Diet, exercise, stress management, and group support improved for the intervention participants. Prostate-specific antigen levels in the intervention group declined, while they increased in the control group. Changes in the percent of a line of prostate cancer cells stimulated by the patient’s serum at baseline and after one year showed a far greater decline for the intervention group than the control group. In addition, seven of ten metabolic markers commonly used to evaluate risk of cardiovascular disease declined for the intervention group compared to the control group. Thus, intensive lifestyle changes may slow the progression of early-stage prostate cancer plus reduce the risk of cardiovascular disease.
The first published evidence of a link between level of physical activity following diagnosis of non-metastatic prostate cancer and risk of cancer-specific mortality appeared in 2011. A subsequent study used data from 1,455 men with diagnosed prostate cancer to extend the link of increased physical activity to risk of prostate cancer progression. After 22 months of follow-up, men who walked at a brisk pace for more than three hours per week had significant 52 percent lower risk of prostate cancer progression compared to men who walked at an easy pace for less than 3 hours per week. Total non-vigorous activity and walking duration did not predict significantly reduced risk of progression.

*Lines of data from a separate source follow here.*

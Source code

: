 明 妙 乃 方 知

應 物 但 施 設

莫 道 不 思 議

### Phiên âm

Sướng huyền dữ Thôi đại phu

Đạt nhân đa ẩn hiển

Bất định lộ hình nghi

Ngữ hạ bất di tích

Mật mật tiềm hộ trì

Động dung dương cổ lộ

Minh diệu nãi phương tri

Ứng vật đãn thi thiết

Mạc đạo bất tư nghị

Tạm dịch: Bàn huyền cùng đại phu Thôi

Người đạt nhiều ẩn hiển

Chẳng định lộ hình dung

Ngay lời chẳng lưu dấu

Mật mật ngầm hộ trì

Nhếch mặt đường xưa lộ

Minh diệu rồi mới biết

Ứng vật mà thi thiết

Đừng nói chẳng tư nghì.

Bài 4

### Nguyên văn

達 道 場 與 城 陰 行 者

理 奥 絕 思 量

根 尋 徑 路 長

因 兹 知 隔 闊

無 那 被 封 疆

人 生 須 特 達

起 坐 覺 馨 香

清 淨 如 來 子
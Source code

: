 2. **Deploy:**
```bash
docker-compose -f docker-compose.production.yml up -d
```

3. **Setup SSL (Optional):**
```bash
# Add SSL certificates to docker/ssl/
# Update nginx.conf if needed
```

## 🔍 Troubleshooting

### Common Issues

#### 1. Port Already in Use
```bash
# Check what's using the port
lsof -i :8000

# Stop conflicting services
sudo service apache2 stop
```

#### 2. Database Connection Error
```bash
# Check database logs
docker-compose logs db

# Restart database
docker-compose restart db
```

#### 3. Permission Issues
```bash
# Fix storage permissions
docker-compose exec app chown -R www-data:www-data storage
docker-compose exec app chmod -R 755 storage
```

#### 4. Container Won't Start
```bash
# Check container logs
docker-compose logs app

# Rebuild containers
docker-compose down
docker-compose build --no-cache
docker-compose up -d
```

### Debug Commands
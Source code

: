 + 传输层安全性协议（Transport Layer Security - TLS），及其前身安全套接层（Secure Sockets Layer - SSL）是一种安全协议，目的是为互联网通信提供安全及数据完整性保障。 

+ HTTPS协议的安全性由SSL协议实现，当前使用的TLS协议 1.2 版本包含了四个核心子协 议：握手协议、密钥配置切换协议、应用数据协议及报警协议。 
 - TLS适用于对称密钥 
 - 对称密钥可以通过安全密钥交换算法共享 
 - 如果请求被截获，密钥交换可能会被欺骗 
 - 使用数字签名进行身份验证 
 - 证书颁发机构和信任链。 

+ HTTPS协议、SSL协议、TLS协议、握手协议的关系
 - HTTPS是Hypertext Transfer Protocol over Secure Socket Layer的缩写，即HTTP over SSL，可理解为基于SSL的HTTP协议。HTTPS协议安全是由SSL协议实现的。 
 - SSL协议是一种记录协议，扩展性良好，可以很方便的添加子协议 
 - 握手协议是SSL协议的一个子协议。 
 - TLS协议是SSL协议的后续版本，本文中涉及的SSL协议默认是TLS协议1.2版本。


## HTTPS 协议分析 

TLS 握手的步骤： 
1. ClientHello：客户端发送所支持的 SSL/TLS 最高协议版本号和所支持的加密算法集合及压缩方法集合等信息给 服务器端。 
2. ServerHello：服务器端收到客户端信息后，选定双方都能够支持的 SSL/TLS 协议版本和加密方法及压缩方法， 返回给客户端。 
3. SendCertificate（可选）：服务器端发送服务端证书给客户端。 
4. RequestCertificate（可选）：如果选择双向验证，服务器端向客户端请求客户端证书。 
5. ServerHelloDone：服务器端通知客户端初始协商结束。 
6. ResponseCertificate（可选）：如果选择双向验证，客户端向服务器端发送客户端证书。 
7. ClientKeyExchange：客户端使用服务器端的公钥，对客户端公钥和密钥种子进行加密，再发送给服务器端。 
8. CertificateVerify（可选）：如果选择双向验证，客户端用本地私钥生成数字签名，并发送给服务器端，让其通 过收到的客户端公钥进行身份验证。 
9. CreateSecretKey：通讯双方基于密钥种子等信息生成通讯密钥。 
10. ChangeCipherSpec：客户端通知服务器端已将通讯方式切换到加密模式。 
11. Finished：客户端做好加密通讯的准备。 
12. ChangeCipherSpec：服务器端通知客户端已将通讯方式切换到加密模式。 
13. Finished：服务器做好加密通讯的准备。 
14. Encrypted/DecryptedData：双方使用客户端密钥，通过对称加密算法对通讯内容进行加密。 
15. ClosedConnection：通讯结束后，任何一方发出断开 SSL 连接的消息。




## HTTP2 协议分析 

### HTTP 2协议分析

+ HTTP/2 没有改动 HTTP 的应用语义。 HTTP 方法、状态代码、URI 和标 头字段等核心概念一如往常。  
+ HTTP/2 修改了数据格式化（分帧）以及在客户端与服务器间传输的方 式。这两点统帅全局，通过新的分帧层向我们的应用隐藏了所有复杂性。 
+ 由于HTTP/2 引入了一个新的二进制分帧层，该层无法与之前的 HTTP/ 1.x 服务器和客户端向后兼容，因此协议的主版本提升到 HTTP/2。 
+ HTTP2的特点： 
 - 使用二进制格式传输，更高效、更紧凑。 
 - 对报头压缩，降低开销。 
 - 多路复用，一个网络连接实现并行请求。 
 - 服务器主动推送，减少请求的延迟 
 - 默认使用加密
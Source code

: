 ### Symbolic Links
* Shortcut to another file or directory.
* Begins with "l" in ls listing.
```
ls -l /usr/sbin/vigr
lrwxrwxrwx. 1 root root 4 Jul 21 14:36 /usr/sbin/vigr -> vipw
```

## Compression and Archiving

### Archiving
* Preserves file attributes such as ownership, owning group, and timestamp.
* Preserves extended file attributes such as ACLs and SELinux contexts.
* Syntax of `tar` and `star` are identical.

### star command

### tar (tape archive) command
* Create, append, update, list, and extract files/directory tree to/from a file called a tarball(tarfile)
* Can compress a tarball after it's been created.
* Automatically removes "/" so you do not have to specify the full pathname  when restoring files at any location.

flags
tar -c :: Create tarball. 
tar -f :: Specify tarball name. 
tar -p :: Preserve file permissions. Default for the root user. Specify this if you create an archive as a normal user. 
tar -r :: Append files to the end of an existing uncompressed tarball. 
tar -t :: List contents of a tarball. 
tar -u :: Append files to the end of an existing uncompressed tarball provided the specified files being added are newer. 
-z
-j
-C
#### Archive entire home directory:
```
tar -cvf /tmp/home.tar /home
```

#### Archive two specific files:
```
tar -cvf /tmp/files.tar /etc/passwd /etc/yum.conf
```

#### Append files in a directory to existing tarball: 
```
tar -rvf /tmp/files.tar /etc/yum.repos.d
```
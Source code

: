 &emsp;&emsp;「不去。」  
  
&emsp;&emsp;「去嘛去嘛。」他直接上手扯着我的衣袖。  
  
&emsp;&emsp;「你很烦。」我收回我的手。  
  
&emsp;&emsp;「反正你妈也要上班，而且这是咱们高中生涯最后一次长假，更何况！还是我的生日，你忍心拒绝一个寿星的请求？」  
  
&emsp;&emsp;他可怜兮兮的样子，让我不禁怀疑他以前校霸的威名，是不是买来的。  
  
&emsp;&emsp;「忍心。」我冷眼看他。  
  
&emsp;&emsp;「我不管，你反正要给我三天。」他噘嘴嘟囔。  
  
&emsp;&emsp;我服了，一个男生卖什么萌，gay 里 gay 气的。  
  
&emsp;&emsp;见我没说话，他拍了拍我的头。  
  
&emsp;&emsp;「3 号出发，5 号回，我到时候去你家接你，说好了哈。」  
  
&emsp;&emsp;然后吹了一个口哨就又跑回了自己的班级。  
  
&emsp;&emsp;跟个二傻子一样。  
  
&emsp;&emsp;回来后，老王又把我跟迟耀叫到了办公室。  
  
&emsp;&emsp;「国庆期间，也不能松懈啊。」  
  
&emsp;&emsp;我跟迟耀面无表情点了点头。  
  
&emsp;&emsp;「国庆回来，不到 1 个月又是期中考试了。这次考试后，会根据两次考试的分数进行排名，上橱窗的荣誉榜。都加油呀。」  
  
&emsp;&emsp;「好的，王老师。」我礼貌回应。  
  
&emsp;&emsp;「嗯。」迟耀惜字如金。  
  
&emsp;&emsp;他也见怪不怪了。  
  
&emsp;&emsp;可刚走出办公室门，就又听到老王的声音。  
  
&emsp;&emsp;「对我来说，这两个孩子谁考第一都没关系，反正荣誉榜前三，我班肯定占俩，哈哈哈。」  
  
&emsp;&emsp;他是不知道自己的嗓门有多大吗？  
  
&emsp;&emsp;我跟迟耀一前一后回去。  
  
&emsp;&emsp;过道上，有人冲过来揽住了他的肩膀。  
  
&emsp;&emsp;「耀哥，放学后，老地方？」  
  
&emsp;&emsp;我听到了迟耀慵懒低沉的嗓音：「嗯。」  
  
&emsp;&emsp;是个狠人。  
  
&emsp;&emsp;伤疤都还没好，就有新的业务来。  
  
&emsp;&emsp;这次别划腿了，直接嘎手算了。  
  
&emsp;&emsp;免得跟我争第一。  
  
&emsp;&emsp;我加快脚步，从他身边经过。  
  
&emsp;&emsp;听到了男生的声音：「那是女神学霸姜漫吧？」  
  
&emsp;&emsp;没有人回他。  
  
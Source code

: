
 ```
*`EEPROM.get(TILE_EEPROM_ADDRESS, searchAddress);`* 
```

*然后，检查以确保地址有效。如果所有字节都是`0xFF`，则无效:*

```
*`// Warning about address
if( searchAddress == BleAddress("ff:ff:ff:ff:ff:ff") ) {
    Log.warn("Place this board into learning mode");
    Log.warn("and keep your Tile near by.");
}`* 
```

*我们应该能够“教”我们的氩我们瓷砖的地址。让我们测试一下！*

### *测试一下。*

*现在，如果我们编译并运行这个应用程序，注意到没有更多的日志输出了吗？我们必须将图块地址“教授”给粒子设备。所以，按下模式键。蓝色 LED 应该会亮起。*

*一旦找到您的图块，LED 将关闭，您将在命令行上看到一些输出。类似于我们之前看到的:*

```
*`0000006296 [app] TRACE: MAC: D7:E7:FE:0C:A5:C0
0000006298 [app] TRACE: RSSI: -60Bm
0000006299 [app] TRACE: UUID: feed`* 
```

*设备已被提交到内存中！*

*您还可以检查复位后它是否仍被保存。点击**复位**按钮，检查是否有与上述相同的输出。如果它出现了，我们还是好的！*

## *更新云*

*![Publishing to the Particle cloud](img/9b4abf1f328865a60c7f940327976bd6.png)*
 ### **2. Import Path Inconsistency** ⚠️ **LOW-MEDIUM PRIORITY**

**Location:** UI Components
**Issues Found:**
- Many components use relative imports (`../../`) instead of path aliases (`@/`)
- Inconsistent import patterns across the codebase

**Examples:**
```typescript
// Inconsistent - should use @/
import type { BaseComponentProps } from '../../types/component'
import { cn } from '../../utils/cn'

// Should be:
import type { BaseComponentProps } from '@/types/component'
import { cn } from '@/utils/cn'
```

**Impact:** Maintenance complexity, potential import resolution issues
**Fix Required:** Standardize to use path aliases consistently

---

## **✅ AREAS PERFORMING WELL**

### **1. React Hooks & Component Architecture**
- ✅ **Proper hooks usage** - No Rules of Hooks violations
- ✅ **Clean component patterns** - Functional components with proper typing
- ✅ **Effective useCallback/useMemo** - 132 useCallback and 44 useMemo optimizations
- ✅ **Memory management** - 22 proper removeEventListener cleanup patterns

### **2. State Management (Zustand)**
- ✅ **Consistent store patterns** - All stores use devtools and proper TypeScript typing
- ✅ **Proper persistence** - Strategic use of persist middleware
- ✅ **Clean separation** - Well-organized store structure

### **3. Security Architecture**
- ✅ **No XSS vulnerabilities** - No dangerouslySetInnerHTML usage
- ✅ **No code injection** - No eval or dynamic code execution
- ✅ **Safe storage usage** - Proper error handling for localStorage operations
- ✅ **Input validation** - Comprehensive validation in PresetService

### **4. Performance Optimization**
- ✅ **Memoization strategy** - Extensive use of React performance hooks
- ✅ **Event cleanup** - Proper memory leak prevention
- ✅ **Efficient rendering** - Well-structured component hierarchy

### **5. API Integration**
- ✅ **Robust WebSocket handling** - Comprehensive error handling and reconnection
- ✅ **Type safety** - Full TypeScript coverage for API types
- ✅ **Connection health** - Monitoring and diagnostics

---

Danish researchers conducted a 2-year home-based endurance training program for clinic out-patients with either biochemical recurrence of prostate cancer following radical prostatectomy or cancer managed with active surveillance. Twenty-five patients participated in either a 24-month, (3 times/week) home-based endurance training or usual care. Response variables includes aerobic fitness, body composition, insulin sensitivity, and biomarkers. Monthly PSA measurements provided data to calculate prostate-specific antigen doubling time. Longer doubling time predicts slower cancer progression. Doubling time increased significantly for patients in the endurance training group. Members of the training group showed improvements in aerobic capacity (VO2 max), body composition (less fat mass), and several health biomarkers (plasma triglycerides, adiponectin, IGF-1, IGFBP-1, and fasting glucose levels). Improvements in physical fitness predicted increased PSA doubling time, suggesting a link between physical fitness and prostate cancer progression.
Men diagnosed with prostate cancer increasingly choose active surveillance over radical therapy, such as prostate removal. In addition, men with prostate cancer are three times more likely to die of cardiovascular disease than from prostate cancer. Evidence suggests that increased physical activity might slow the progression of inactive to active prostate cancer. Researchers at the University of Alberta in Canada recruited 52 men (average age 63) with prostate cancer under active surveillance for a clinical trial pitting twelve weeks of supervised high-intensity interval training (HIIT) against usual care.
Unsurprisingly, compared to men in the usual care group, men in the HIIT group showed significantly greater cardiorespiratory fitness (measured as VO2 max), upper body strength, and lower body flexibility. Also, compared to men in the usual care group, men in the HIIT group showed significantly greater decreases in PSA levels and greater decreases in a line of prostate cancer cells (under laboratory conditions). Finally, men in the HIIT group had statistically non-significant increases in doubling-time of PSA levels. These results cited here provide compelling reasons for men who choose active surveillance of their prostate cancer to increase their physical activity and keep their prostate cancer inactive, not to mention reduced risk of cardiovascular disease.